I was asked when our grandmother Wilda died. She was born in 1891 and died in 1960 in March of a stroke. Mom was there at her bedside just shortly before she died. She could no longer talk. Mom told her to squeeze her hand if she understood and she did squeeze mom’s hand, so mom felt that she had taken leave of her. If anyone wants to visit her grave, it is in the veteran’s graveyard just of highway I-205, the Portland by pass on the way to the airport. Grandma went by three different names, Wilda until she left Coos County, then Ruth for awhile, and finally, Irene. It was as Irene that her second husband knew her and she was buried there.
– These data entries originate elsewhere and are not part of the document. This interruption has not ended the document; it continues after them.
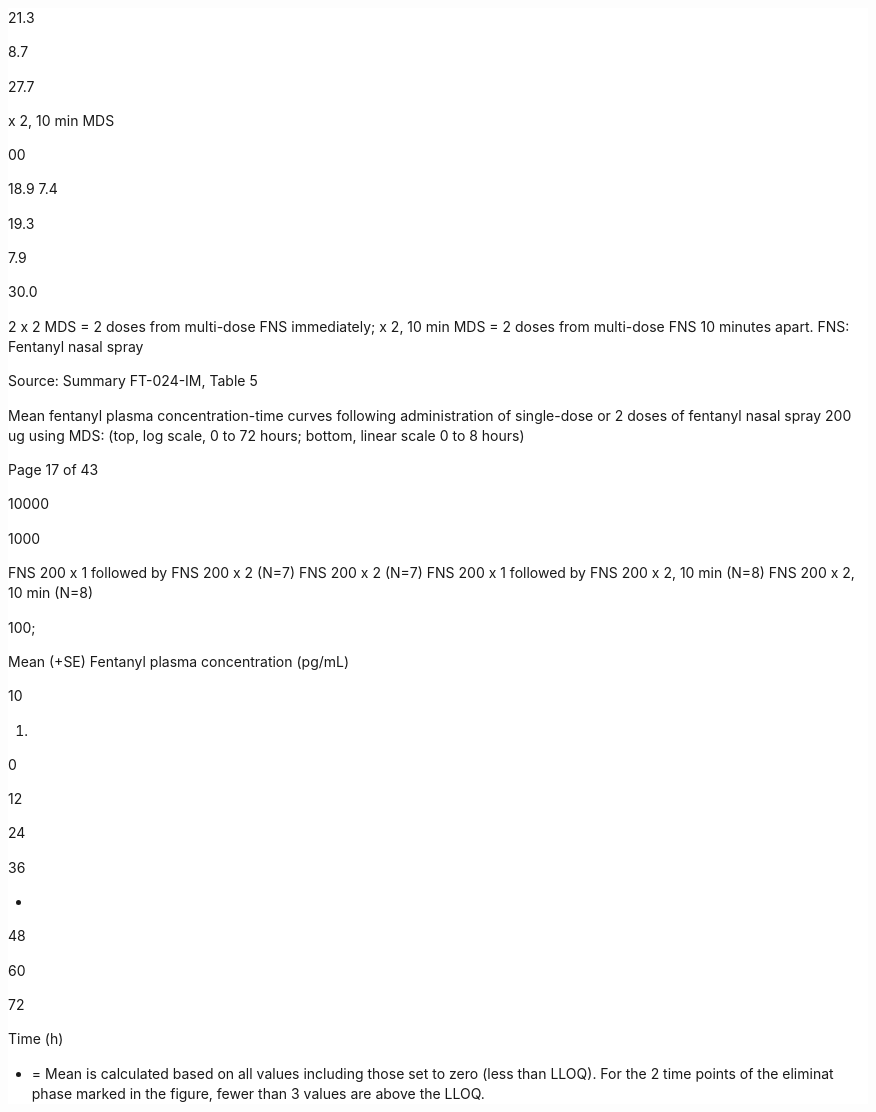 21.3

8.7

27.7

x 2, 10 min MDS

00

18.9 7.4

19.3

7.9

30.0

2 x 2 MDS = 2 doses from multi-dose FNS immediately; x 2, 10 min MDS = 2 doses from multi-dose FNS 10 minutes apart. FNS: Fentanyl nasal spray

Source: Summary FT-024-IM, Table 5

Mean fentanyl plasma concentration-time curves following administration of single-dose or 2 doses of fentanyl nasal spray 200 ug using MDS: (top, log scale, 0 to 72 hours; bottom, linear scale 0 to 8 hours)

Page 17 of 43

10000

1000

FNS 200 x 1 followed by FNS 200 x 2 (N=7) FNS 200 x 2 (N=7) FNS 200 x 1 followed by FNS 200 x 2, 10 min (N=8) FNS 200 x 2, 10 min (N=8)

100;

Mean (+SE) Fentanyl plasma concentration (pg/mL)

10

1.

0

12

24

36

-

48

60

72

Time (h)

* = Mean is calculated based on all values including those set to zero (less than LLOQ). For the 2 time points of the eliminat phase marked in the figure, fewer than 3 values are above the LLOQ.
She did not want to be brought back to Coos County and buried next to our grandfather which was mom’s wish, but instead, she was buried in the veteran’s graveyard next to her second husband. The name under which she is buried is Irene Meier. Mom only visited her grave once and I brought her there and as it turns out, we were shocked. A day or two after her death, her second husband, Fred, met a woman while he was drinking, roughly a month later, they were married. Well, he outlived grandma by five years and died and then was buried next to grandma as she had wished, but when Fred’s new wife died, which happened just a year or two later, she had herself buried in his grave. Our grandmother would have been just furious over that. Ed’s middle name is Frederick. Grandma wanted us all to call Fred, grandpa, but we never did. I could not bring myself to do so. I knew grandpa and he was not my grandpa. Anyway, none of us knew him that well. Grandma also wanted Ed to be named after Fred and mom could not bring herself to do that, either. After all, we had no Joseph-s in the family. So, she gave Ed as his middle name, the name of grandma’s second husband. Fred had served thirty years in the navy as a non commissioned officer, he said he was a boatswain, pronounced, boats’n. Anyway, he turned out not to be the man we thought he was.
But the question now is, what happened in between those years after grandma left high school and moved back to Portland. Grandma was and remained a Catholic all her life. She was also very pretty and so caught the eye of a young man who was singing in the choir in the Hillsboro Catholic Church. He had cousins living in North Plaines, a place just outside of Hillsboro and West of Portland. He had moved out from Nebraska with his own family and by this time they had had a place in Tillamook, but his father had died and his mother had sold their place in Tillamook and moved to Ashland. This man’s name was Joseph Bernard Delsman and at the time, he was a contractor.
To be continued.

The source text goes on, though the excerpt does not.